Please reply with one number only: how many lines in the entries below contain the string "render".

##### Material for this exercise

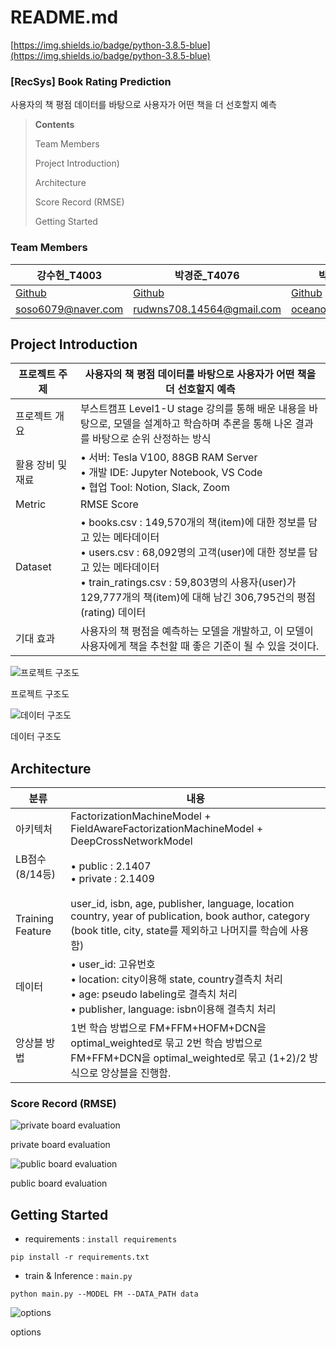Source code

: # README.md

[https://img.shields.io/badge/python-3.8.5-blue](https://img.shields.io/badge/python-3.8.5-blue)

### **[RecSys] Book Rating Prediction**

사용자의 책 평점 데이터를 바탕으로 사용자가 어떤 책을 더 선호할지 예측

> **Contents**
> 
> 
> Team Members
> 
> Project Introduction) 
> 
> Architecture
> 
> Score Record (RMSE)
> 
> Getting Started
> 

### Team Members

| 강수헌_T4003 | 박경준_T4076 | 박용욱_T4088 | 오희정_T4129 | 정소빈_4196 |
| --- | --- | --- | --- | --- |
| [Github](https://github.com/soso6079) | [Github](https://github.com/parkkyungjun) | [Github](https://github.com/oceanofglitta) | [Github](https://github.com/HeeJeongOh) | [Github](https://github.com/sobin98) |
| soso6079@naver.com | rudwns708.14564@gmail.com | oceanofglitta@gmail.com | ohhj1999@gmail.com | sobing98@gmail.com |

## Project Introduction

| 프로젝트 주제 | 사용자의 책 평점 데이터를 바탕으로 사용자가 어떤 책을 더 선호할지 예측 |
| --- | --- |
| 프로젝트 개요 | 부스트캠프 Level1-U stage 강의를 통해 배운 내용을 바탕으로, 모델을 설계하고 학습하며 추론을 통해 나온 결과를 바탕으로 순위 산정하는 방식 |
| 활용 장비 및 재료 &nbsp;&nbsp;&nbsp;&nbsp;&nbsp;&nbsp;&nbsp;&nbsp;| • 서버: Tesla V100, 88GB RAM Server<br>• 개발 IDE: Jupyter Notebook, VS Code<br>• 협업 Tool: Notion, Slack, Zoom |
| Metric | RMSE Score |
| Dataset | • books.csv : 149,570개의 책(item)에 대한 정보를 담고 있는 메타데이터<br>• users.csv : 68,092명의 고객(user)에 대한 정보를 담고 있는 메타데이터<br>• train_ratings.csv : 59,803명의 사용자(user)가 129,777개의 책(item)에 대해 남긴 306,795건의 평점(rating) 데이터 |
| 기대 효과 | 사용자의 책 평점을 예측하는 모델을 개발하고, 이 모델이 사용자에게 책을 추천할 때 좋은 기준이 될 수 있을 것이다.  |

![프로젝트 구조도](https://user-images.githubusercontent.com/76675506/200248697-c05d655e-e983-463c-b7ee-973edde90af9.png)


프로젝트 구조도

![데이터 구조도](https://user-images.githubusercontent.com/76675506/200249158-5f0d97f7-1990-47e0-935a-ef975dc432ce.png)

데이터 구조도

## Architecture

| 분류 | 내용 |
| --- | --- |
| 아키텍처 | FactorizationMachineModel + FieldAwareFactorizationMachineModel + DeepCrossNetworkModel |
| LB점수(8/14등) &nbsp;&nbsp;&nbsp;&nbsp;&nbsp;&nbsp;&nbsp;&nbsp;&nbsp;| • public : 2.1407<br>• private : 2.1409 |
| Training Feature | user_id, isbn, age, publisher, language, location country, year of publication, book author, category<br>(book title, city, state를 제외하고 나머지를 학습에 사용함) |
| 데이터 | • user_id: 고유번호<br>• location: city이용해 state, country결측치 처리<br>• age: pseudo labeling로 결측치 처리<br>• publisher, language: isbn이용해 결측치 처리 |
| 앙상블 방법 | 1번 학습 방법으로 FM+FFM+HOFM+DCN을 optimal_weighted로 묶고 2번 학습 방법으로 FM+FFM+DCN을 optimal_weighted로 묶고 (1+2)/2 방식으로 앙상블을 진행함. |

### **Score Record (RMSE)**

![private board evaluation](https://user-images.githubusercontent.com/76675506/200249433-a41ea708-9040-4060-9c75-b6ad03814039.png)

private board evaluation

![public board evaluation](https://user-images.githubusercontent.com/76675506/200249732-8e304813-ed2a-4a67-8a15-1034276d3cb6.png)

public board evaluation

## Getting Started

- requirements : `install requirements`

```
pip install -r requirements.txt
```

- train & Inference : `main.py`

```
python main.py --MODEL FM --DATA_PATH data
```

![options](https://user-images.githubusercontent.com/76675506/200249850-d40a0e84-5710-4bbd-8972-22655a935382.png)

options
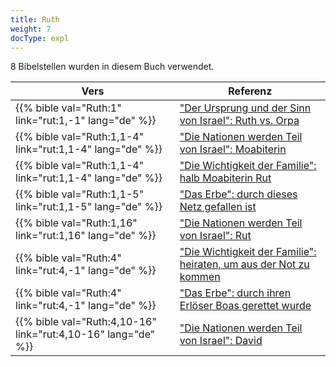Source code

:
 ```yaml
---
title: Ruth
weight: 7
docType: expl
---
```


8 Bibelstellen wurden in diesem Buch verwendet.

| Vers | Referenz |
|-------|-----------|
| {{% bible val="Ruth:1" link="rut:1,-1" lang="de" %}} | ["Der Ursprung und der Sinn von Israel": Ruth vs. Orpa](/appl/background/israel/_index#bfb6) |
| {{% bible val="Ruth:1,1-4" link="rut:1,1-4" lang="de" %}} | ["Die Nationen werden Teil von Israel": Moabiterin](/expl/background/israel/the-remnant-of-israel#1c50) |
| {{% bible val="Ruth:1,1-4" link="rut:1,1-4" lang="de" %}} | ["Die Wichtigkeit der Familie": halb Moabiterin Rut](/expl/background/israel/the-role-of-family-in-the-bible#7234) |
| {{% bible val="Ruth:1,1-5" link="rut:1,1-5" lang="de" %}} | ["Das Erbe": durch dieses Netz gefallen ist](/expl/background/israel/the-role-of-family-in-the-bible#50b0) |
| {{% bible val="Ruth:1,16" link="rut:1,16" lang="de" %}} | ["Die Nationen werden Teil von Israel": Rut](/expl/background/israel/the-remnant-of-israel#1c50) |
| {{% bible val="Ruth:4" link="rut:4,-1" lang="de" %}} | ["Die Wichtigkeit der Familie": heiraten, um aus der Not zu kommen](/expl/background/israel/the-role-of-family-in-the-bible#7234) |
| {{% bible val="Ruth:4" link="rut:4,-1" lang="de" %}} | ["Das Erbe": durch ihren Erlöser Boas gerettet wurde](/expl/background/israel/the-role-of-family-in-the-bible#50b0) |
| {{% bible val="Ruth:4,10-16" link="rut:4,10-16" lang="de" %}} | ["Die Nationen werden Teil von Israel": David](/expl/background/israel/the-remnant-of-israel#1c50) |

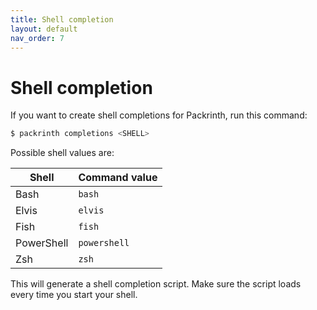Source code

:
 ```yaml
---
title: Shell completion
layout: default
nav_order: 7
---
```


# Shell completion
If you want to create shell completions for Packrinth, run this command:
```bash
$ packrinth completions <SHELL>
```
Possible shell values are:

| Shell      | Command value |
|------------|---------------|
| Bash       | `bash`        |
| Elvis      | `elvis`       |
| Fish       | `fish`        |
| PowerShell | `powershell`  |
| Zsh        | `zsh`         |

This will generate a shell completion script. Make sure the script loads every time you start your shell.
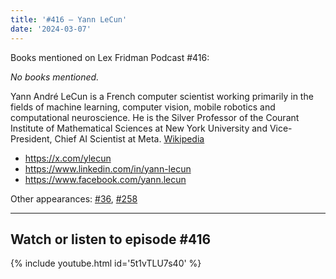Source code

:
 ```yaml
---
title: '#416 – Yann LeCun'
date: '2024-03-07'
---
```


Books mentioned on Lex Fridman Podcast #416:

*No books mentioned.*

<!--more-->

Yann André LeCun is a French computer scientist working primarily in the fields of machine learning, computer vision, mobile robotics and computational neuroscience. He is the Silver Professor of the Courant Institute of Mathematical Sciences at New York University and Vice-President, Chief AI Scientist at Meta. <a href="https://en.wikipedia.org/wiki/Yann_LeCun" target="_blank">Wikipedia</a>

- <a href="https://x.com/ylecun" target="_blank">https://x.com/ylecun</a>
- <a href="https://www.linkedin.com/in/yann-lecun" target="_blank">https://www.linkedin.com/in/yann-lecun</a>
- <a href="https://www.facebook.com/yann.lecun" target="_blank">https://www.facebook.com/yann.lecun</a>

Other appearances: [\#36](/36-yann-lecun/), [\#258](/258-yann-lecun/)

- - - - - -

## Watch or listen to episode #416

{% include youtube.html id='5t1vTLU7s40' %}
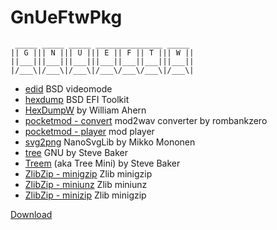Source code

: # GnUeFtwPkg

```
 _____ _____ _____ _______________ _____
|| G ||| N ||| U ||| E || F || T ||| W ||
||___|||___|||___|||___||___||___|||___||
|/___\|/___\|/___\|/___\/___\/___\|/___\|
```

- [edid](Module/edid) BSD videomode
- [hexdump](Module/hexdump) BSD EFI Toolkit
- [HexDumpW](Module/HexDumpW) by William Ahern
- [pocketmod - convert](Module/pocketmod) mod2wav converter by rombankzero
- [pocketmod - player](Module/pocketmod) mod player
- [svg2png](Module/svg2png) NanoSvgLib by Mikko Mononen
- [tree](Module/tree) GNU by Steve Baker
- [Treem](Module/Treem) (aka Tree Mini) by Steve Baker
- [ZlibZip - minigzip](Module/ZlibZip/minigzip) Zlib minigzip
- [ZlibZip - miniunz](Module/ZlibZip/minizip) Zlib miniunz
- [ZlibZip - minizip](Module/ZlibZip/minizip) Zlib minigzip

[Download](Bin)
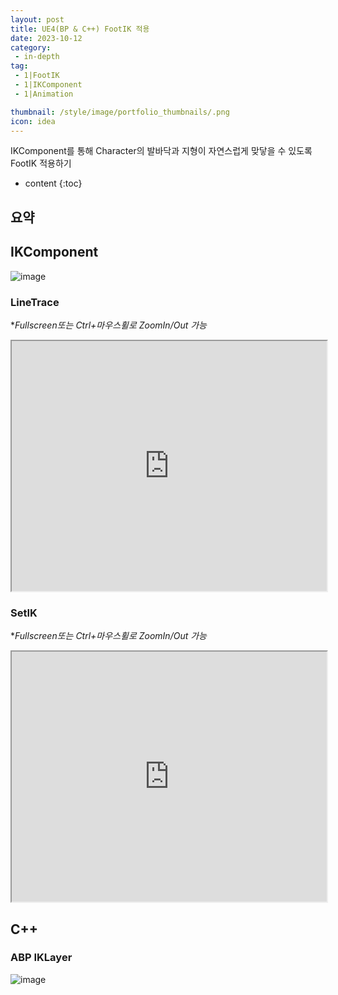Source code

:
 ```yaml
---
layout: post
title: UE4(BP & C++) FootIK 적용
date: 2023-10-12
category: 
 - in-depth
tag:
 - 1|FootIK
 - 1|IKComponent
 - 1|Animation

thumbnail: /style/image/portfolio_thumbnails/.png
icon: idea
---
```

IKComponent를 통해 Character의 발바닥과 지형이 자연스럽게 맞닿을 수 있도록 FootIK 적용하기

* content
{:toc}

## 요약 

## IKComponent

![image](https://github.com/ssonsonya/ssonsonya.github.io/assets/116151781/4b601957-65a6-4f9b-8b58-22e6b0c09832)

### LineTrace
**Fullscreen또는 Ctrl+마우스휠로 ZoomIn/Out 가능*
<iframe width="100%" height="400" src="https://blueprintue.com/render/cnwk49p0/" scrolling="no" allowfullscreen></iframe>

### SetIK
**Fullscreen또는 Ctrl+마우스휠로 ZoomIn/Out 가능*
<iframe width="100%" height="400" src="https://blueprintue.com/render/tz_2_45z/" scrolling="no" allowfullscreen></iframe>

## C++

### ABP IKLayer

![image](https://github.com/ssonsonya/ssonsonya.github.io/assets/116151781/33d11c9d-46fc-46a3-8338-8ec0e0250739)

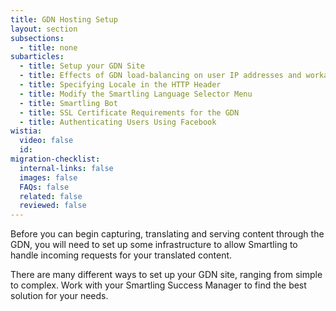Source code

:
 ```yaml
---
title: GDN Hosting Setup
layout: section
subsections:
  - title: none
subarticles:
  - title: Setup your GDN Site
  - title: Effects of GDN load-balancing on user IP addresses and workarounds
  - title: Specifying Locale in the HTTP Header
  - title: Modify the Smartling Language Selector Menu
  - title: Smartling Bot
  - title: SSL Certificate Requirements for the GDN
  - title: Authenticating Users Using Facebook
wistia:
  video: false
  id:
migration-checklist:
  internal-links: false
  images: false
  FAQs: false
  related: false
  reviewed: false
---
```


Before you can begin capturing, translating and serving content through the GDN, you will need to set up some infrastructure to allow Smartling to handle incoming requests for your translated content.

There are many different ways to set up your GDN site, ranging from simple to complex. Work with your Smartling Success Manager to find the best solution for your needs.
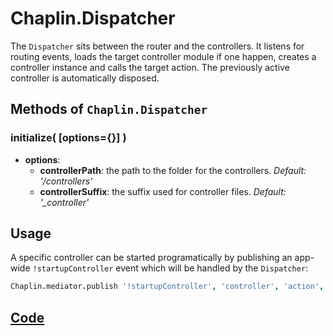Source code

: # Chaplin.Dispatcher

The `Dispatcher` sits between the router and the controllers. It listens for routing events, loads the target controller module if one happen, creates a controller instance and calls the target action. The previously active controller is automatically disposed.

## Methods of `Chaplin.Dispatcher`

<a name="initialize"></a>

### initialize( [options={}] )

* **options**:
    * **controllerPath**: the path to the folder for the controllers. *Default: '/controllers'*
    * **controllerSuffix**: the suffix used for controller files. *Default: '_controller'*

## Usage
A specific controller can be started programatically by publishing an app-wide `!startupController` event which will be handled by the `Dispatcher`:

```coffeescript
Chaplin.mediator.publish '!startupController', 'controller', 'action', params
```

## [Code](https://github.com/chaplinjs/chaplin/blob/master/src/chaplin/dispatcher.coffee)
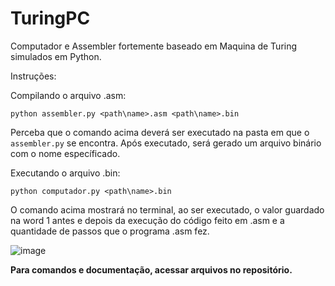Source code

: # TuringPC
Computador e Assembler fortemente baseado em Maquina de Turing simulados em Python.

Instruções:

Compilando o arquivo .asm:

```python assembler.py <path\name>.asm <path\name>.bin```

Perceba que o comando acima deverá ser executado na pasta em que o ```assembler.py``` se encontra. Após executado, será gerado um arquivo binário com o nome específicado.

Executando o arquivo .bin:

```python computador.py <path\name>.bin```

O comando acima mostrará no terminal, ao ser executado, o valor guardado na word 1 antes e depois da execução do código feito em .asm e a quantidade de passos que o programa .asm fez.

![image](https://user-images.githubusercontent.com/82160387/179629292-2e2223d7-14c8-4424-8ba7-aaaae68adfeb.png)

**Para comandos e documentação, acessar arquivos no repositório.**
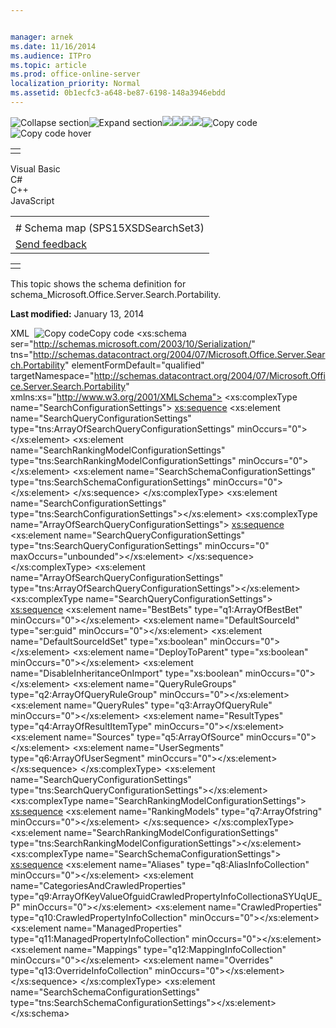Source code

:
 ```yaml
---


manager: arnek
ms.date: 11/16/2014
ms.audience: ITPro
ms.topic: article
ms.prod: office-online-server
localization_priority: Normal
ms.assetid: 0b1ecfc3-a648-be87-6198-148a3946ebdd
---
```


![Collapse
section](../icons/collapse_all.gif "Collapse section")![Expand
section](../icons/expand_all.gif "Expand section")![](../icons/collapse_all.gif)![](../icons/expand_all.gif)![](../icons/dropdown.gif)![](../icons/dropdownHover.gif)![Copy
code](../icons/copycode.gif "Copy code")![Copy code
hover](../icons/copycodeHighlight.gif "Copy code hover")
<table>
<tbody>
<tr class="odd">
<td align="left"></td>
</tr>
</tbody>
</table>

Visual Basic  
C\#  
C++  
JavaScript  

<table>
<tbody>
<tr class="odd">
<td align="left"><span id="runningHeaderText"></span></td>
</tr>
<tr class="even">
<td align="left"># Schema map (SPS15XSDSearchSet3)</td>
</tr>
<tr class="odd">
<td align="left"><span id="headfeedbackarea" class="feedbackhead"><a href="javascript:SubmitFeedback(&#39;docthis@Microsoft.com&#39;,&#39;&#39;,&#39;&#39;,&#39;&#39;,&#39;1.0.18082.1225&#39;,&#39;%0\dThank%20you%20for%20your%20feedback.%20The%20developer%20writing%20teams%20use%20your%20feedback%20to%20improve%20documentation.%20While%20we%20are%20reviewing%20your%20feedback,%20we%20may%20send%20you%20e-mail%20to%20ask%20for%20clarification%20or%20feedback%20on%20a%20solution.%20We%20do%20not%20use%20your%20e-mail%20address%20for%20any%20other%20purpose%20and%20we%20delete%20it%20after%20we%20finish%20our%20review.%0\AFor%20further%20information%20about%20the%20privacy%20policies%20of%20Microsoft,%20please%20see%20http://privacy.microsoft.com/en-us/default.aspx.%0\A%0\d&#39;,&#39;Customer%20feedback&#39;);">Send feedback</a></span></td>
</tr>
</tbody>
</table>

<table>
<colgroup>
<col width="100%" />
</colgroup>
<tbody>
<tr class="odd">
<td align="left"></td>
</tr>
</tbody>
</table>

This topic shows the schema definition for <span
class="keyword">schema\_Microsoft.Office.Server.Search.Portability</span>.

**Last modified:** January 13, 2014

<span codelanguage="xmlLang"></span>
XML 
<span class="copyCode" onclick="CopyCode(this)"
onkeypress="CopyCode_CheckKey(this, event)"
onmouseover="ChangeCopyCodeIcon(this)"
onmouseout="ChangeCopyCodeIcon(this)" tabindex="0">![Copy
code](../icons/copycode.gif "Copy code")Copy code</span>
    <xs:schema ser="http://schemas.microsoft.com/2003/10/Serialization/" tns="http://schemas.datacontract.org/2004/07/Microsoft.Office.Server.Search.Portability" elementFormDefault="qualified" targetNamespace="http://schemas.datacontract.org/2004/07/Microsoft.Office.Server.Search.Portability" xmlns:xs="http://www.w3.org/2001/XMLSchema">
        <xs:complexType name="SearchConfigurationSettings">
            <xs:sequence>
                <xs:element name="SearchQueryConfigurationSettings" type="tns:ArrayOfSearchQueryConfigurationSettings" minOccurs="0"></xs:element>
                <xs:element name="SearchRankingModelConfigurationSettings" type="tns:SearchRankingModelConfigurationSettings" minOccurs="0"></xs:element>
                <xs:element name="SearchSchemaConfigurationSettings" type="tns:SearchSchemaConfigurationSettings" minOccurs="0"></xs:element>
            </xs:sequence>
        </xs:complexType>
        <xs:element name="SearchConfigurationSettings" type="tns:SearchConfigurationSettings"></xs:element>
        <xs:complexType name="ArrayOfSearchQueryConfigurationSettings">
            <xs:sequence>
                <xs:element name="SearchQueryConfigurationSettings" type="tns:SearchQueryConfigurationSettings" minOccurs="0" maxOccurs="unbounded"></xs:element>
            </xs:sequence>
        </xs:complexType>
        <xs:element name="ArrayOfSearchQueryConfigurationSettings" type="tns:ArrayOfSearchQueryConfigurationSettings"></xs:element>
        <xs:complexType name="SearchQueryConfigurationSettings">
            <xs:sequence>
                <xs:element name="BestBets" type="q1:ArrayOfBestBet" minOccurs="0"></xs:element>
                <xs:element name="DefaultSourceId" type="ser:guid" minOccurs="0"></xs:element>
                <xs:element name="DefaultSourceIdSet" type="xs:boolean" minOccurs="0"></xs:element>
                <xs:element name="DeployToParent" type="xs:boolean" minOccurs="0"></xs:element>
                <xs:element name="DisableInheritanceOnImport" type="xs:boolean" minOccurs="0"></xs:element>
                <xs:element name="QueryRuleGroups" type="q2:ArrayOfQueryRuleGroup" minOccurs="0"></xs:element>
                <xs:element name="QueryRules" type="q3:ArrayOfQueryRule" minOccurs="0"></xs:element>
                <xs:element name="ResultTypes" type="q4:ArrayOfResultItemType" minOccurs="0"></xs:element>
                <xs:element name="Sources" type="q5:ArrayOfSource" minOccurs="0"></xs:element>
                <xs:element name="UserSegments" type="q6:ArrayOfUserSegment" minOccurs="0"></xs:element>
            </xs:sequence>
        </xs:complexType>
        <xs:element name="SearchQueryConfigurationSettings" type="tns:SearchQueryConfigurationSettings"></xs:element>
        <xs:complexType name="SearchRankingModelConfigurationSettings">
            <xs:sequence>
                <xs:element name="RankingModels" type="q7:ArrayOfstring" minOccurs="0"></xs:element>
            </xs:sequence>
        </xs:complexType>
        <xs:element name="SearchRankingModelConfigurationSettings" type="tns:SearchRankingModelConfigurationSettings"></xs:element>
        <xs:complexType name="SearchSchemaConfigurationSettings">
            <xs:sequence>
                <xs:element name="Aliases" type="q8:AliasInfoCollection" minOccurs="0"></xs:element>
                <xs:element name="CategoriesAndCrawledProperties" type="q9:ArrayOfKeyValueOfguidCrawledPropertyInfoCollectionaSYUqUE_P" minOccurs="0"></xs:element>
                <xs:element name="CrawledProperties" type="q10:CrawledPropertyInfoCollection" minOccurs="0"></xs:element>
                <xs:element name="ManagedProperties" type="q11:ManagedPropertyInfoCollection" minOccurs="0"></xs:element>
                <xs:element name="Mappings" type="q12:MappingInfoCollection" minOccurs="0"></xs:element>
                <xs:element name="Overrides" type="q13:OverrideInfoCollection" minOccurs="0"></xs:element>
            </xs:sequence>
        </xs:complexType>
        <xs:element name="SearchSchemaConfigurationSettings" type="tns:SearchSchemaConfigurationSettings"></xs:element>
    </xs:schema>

##########

> [Exercise answer] 2